Changes to Act troubling and premature, says WP

Sign up now: Get ST's newsletters delivered to your inbox

Ng Jun Sen

Follow topic:
The Workers' Party (WP) yesterday opposed changes to a law that allows the Minister for Home Affairs to detain and supervise criminal suspects without trial, calling the move troubling and premature.
Aljunied GRC MPs Sylvia Lim and Pritam Singh and Non-Constituency MP Dennis Tan - all lawyers - voiced the party's dissent during a four-hour-long debate over the Bill to amend the Criminal Law (Temporary Provisions) Act (CLTPA).
They contended that the amendments would curtail judicial oversight, increase the minister's powers and expand the reach of the Act beyond its original intention of protecting Singapore's safety - contrary to Law and Home Affairs Minister K. Shanmugam's assertion that the changes would define and limit the minister's powers.
Ms Lim said: "During past renewals of this Act, the WP has accepted the uncomfortable compromise that this law entails on the constitutional right to freedom. We did not delight in taking this position, but did so with a heavy heart. This time, however, our view is that the Government has gone too far."
The party's five MPs and three NCMPs voted against the Bill. Mr Chen Show Mao (Aljunied GRC) was not present during the vote.
WP MPs took issue with a new clause stating that the minister's decision to detain or supervise a person - in the interest of public safety, peace and good order - is final. Mr Singh said this "finality clause" limits judicial review as it stops judges from probing into the facts of the case.
He added: "The evolution of the law on judicial review has required judges to make more, not less, inquiries on the facts and circumstances of a matter at hand... It would appear intuitively logical for judges to have maximum access to the minister's or executive's thought processes, even if they cannot replace it with their own."

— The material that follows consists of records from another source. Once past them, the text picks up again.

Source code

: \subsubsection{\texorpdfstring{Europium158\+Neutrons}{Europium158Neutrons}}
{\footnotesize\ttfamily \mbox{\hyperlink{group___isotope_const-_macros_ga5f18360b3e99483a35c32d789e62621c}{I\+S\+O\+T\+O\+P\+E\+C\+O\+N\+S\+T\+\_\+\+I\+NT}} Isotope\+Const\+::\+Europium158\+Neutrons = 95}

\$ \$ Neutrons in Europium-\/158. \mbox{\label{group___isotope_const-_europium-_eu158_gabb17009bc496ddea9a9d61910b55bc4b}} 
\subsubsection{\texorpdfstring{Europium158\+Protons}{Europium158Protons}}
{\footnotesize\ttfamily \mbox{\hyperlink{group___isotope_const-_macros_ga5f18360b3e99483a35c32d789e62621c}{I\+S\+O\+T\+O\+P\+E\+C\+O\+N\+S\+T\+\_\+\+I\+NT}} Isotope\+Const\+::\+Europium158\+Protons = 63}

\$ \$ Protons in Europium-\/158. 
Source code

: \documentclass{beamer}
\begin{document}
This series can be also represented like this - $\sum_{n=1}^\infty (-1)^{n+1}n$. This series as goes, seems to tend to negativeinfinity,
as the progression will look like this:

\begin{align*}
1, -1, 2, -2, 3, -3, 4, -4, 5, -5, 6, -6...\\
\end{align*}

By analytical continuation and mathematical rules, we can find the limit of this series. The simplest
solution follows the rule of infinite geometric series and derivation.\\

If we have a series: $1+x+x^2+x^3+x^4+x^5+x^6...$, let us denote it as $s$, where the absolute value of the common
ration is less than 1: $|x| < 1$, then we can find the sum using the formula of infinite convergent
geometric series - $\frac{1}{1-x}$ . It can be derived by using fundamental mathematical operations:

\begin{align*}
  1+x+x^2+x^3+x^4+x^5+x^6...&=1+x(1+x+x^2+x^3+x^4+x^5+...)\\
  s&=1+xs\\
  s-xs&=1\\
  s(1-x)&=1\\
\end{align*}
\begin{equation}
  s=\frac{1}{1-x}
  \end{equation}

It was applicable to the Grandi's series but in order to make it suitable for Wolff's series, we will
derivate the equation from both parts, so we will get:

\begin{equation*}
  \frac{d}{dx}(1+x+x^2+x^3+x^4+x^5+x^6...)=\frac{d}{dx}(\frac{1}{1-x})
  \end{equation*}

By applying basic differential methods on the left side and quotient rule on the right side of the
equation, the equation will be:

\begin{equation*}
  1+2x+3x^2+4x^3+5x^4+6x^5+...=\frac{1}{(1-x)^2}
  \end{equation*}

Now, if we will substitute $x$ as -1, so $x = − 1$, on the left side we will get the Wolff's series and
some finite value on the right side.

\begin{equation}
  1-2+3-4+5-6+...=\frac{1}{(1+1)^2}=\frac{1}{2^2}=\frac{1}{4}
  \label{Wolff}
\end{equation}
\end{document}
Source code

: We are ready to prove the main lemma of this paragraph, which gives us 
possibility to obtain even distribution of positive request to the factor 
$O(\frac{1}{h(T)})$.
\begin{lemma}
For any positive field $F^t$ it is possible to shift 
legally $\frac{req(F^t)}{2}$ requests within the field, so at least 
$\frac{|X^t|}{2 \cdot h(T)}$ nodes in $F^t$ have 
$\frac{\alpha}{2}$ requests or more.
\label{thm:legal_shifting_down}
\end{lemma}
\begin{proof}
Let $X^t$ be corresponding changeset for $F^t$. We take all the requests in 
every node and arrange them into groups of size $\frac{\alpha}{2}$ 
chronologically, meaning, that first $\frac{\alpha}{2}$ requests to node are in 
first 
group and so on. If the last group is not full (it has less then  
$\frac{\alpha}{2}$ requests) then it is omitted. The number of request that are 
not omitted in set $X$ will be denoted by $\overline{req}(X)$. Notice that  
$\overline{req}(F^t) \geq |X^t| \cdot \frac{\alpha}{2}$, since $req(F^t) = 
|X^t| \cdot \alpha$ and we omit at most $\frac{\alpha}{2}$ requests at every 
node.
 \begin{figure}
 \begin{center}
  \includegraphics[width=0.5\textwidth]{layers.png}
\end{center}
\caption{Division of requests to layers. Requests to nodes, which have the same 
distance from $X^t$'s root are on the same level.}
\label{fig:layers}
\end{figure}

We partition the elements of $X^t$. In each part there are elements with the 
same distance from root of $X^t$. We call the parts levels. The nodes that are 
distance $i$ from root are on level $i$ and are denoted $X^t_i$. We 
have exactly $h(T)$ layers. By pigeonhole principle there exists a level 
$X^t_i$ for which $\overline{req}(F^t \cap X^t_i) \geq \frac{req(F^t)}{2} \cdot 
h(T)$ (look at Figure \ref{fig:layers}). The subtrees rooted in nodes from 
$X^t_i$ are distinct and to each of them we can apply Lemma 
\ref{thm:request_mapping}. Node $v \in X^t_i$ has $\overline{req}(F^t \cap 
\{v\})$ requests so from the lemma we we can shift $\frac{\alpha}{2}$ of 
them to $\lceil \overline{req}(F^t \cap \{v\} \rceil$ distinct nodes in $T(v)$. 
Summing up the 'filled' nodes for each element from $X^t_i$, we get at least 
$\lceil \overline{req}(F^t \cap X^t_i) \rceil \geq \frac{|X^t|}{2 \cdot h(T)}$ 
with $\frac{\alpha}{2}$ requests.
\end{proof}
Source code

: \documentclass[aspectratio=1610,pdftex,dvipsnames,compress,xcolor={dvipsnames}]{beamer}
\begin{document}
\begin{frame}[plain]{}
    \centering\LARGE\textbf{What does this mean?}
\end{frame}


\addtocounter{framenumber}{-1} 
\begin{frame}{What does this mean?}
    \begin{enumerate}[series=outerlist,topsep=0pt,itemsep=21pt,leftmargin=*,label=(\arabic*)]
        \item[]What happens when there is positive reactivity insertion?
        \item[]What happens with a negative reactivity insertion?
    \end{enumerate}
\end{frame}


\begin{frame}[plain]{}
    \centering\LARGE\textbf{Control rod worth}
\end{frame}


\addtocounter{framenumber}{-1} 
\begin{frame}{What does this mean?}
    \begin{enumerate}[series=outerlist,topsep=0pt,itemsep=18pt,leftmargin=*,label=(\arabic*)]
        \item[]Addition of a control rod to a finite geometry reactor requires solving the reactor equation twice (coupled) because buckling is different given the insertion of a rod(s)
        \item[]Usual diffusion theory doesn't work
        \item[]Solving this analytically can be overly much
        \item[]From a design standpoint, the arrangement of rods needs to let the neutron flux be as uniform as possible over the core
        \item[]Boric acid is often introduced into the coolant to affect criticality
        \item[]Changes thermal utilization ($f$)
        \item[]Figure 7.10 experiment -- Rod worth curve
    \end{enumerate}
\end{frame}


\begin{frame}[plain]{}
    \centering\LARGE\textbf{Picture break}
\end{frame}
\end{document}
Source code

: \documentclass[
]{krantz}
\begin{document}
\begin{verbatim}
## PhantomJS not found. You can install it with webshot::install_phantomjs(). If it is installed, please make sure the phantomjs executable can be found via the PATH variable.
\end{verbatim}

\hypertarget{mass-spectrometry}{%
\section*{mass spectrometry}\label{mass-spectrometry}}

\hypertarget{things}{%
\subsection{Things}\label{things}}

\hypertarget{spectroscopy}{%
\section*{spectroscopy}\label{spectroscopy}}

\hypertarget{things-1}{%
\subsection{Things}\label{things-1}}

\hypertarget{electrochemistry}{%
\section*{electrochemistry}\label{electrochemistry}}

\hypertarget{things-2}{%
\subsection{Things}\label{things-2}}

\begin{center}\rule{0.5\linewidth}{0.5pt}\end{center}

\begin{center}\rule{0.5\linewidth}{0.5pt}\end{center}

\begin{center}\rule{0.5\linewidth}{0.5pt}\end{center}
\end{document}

Mr Tan said the clause removes the right of detainees to ask if the "minister was right" in deciding to associate them with the offences under the Act, and to detain or subject them to police supervision.
Ms Lim pointed out that no minister has sought a finality clause for the Act since its inception 60 years ago. "We find this very troubling," she said of the change in approach. During the debate, Mr Shanmugam reiterated multiple times that the clause does not "oust" judicial review.

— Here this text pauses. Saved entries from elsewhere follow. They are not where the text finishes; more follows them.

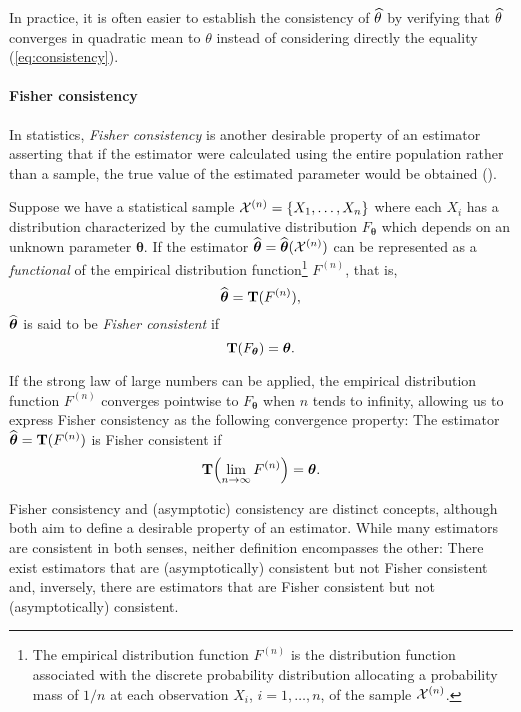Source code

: In practice, it is often easier to establish the consistency of
$\widehat{\theta}$ by verifying that $\widehat{\theta}$ converges in quadratic mean
to $\theta$ instead of considering directly the equality (\ref{eq:consistency}).

\paragraph{Fisher consistency}

In statistics, \emph{Fisher consistency} is another desirable property of an
estimator asserting that if the estimator were calculated using the entire
population rather than a sample, the true value of the estimated parameter
would be obtained (\citealp{fisher:1922}).

Suppose we have a statistical sample ${\cal X}^{(n)}=\{X_1,\ldots,X_n\}$ where
each $X_i$ has a distribution characterized by the cumulative distribution
$F_{\boldsymbol\theta}$ which depends on an unknown parameter
$\boldsymbol\theta$. If the estimator
$\widehat{\boldsymbol\theta}=\widehat{\boldsymbol\theta}({\cal X}^{(n)})$ can be
represented as a \emph{functional} of the empirical distribution
function\footnote{The empirical distribution function $F^{(n)}$ is the
distribution function associated with the discrete probability distribution
allocating a probability mass of $1/n$ at each observation $X_i$,
$i=1,\ldots,n$, of the sample ${\cal X}^{(n)}$.} $F^{(n)}$, that is,
\[
    \widehat{\boldsymbol\theta}=\mathbf T(F^{(n)}),
\] 
$\widehat{\boldsymbol\theta}$ is said to be \emph{Fisher consistent} if
\[
    \mathbf T(F_{\boldsymbol\theta})=\boldsymbol\theta .
\]

If the strong law of large numbers can be applied, the empirical distribution
function $F^{(n)}$ converges pointwise to $F_{\boldsymbol\theta}$ when $n$
tends to infinity, allowing us to express Fisher consistency as the following
convergence property: The estimator
$\widehat{\boldsymbol\theta}=\mathbf T(F^{(n)})$ is Fisher consistent if
\[
    \stvec{T}\left(\lim_{n\rightarrow\infty} F^{(n)}\right)=\boldsymbol\theta .
\] 

Fisher consistency and (asymptotic) consistency are distinct concepts, although
both aim to define a desirable property of an estimator. While many estimators
are consistent in both senses, neither definition encompasses the other: There
exist estimators that are (asymptotically) consistent but not Fisher consistent
and, inversely, there are estimators that are Fisher consistent but not
(asymptotically) consistent.

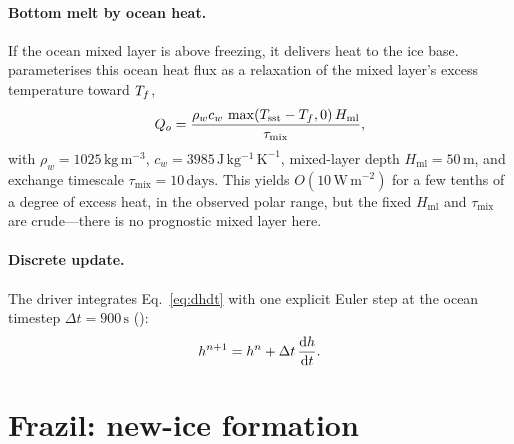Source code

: \paragraph{Bottom melt by ocean heat.} If the ocean mixed layer is above
freezing, it delivers heat to the ice base. \model{} parameterises this ocean
heat flux as a relaxation of the mixed layer's excess temperature toward
$\Tfr$,
\begin{equation}
  Q_{o} = \frac{\rho_w c_w\,\max(T_{\mathrm{sst}}-\Tfr,0)\,H_{\mathrm{ml}}}
               {\tau_{\mathrm{mix}}},
  \label{eq:ohf}
\end{equation}
with $\rho_w=1025\,\mathrm{kg\,m^{-3}}$, $c_w=3985\,\mathrm{J\,kg^{-1}\,K^{-1}}$,
mixed-layer depth $H_{\mathrm{ml}}=50\,\mathrm{m}$, and exchange timescale
$\tau_{\mathrm{mix}}=10\,\mathrm{days}$. This yields $O(10\,
\mathrm{W\,m^{-2}})$ for a few tenths of a degree of excess heat, in the observed
polar range, but the fixed $H_{\mathrm{ml}}$ and $\tau_{\mathrm{mix}}$ are
crude---there is no prognostic mixed layer here.

\paragraph{Discrete update.} The driver integrates Eq.~\eqref{eq:dhdt} with one
explicit Euler step at the ocean timestep $\Delta t = 900\,\mathrm{s}$
():
\begin{equation}
  \hice^{n+1} = \hice^{n} + \Delta t\,\dt{\hice}.
\end{equation}

\section{Frazil: new-ice formation}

Ms Lim also objected to the addition of a Fourth Schedule, which prescribed a list of offences under the Act's ambit to include those covered by the Organised Crime Act (OCA). She disagreed with Mr Shanmugam that the schedule limited the minister's powers, arguing that it achieves the opposite effect instead. The OCA covers offences such as fraud and illegal gambling, which should not require detention without trial, she noted.
As the OCA also includes offences committed overseas, she said the CLTPA would thus cover transnational crimes as well - which goes against the Act's intention to target offences that threaten public safety, peace and order within Singapore.
Ms Lim said: "In effect, the Bill makes the minister a global policeman, with no equal in the world. This is a position too arrogant for this House to support."
She also said it is "premature" to renew the CLTPA now, given that the previous two renewals in 2009 and 2014 were debated between one and eight months before their expiry dates. In the current five-year cycle, the Act expires in 20 months' time, in October 2019. "WP would have been prepared to support the renewal if not for these changes (to the Act)," Ms Lim said.